(Stored data)
◆ ◆ ◆ ◆ ◆

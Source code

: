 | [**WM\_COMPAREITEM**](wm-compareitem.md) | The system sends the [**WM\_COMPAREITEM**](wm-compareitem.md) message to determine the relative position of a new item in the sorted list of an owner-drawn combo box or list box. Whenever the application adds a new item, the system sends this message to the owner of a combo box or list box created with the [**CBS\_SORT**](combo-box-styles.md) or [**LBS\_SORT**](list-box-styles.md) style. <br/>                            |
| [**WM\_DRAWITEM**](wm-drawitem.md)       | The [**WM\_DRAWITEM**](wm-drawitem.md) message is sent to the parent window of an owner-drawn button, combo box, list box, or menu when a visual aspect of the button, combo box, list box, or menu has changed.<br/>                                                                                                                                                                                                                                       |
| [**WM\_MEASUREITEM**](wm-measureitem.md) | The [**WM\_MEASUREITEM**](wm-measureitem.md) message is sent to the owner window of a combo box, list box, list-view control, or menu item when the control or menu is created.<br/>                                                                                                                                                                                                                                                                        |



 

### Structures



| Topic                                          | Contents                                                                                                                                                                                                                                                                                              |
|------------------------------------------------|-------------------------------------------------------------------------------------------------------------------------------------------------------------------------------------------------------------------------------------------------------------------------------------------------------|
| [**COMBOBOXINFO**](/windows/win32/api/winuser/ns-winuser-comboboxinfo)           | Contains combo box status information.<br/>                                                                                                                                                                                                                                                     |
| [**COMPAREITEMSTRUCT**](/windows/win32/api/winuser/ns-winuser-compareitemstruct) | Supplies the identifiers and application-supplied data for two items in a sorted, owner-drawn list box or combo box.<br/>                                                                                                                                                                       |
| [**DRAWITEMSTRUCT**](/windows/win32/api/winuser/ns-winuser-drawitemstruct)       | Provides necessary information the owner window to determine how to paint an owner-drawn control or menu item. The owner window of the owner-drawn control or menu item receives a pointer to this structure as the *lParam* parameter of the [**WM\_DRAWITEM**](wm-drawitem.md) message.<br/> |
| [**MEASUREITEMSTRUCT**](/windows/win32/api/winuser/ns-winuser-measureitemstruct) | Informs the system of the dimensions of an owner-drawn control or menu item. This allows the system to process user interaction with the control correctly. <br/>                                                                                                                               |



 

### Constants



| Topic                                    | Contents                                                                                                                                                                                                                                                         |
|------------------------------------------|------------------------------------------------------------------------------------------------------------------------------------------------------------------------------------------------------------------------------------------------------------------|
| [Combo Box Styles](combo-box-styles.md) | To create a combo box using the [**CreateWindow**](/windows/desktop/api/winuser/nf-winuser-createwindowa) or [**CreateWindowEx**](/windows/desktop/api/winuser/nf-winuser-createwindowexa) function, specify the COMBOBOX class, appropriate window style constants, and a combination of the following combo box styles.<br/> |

◆ ◆ ◆ ◆ ◆

Repeat, exactly as they stand above, the lines from the line with "Informs the system" to the line with "### Constants", both lines included.

### Written reply:
| [**MEASUREITEMSTRUCT**](/windows/win32/api/winuser/ns-winuser-measureitemstruct) | Informs the system of the dimensions of an owner-drawn control or menu item. This allows the system to process user interaction with the control correctly. <br/>                                                                                                                               |



 

### Constants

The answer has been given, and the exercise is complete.